What to produce: Line by line, transcribe the data below exactly and pass over the images.

::::::::::

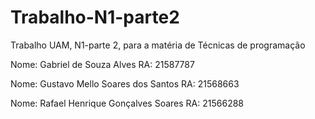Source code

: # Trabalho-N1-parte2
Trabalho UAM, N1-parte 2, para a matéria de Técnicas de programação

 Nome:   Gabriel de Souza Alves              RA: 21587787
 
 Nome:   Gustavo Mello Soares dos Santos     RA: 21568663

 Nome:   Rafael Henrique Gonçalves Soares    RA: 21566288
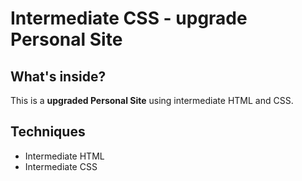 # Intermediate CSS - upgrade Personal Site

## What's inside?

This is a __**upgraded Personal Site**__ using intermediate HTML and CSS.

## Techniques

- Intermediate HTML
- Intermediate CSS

::::::::::

Answer to the exercise:
Source code

: # Trabalho-N1-parte2
Trabalho UAM, N1-parte 2, para a matéria de Técnicas de programação

 Nome:   Gabriel de Souza Alves              RA: 21587787
 
 Nome:   Gustavo Mello Soares dos Santos     RA: 21568663

 Nome:   Rafael Henrique Gonçalves Soares    RA: 21566288
 # Intermediate CSS - upgrade Personal Site

## What's inside?

This is a __**upgraded Personal Site**__ using intermediate HTML and CSS.

## Techniques

- Intermediate HTML
- Intermediate CSS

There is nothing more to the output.